Grèce : Mozart enroué

lundi 27 juin 2011

Si vous possédez un télescope assez puissant, la NASA vous promet de pouvoir observer aujourd’hui un petit astéroïde. Ce sera en milieu d’après-midi, à une distance d’environ 12.000 kilomètres : un petit machin d’une dizaine de mètres, qui se perdra ensuite dans l’espace. La réputation de l’Agence américaine étant bien établie, on se saurait mettre en doute ses observations. Pourtant, la tentation est grande de soupçonner les Yankees de s’être fourvoyés : l’astéroïde en cause pourrait bien être un petit vaisseau spatial. Véhiculant le gratin du Trésor français, de la Banque centrale et de quelques grandes banques commerciales, qui s’est réuni ce week-end pour affiner « la solution française » au problème grec. Si l’on en juge au résultat de ce brainstrorming stratosphérique, nos têtes d’œufs étaient manifestement sur la Lune, ou plus vraisemblablement sur une planète beaucoup plus lointaine. Un endroit où la géométrie financière échappe aux règles euclidiennes. Une autre dimension, en somme.

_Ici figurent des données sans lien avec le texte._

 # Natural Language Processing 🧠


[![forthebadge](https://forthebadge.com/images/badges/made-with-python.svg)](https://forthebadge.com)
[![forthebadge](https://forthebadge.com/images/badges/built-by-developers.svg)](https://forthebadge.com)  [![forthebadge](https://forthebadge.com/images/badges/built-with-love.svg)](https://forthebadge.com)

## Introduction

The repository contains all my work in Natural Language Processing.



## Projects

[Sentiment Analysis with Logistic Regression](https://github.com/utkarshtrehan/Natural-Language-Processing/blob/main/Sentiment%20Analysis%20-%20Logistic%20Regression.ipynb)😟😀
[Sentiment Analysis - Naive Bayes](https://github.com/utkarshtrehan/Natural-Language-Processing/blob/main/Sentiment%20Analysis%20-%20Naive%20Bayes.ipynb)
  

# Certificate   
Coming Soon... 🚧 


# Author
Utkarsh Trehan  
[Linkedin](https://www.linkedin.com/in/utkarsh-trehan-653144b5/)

Il résulte de ce remue-méninges un « plan » que Paris va se hâter de proposer aux capitales européennes, avec le bon espoir de susciter le consensus. On peut lire ici le descriptif qu’en livre Le Figaro, dont le sens n’est accessible qu’aux lecteurs extralucides. Essayons donc d’en dégager l’esprit, tel que le billettiste l’a compris (et donc sous réserves) : la restructuration de la dette grecque est inévitable. Mais on ne peut la pratiquer formellement, sous peine d’activer les snipers des agences de notation et de mettre tout le monde dans la mouise. Alors, les banques créancières accepteraient de renouveler à la Grèce 70% des emprunts qui viennent à échéance et ce sur une durée longue (30 ans). Faute de pouvoir obtenir une caution de l’Europe, dont l’Allemagne ne veut pas entendre parler, la garantie serait constituée par un fonds « zéro coupon » à hauteur de 20% des encours actuels (que la Grèce emprunte mais dont elle ne dispose pas), lequel fonds serait investi en « titres de très grande qualité » (des valeurs sûres qui n’existent pas chez nous, mais que l’on trouve en abondance sur la planète Mars). Capitalisés au taux actuel des marchés, ces 20% deviennent… 100% à l’échéance : la Grèce rembourse alors sans autre difficulté que d’avoir payé les intérêts sur toute la période. C’est beau comme une partition de Mozart : il n’y a que des gagnants. Car le risque sur la dette grecque se trouve alors réduit aux 30% non financés par les banques et abandonnés au marché : voilà comment pratiquer un haircut de 70% sans le dire. Bien sûr, il faudra aux agences de notation une bienveillance en acier trempé, ou un crétinisme patenté, ou une mauvaise foi à zéro coupon, pour valider un scénario qui pêche quand même sur un point : Athènes n’y retrouve que 50% des capitaux dont elle a besoin pour simplement couvrir le remboursement des emprunts échus. Bref, le plan français ressemble à une méchante musique de Ponzi, orchestrée par des joueurs de pipeau en culottes courtes. On attend avec impatience l’ouverture des places boursières pour obtenir le jugement des « marchés »…

La recette du jour

Croisière à la grecque

Vous ne pouvez plus rembourser vos dettes et vos créanciers sont logiquement plus embarrassés que vous : ils pourraient être ruinés alors que vous, vous l’êtes déjà. Laissez les banques inventer toutes les chimères qui vous rendent solvables ; acceptez les plans sur la comète avec ferveur et humilité. Et continuez de bronzer sur le pont avant que le bateau ne coule.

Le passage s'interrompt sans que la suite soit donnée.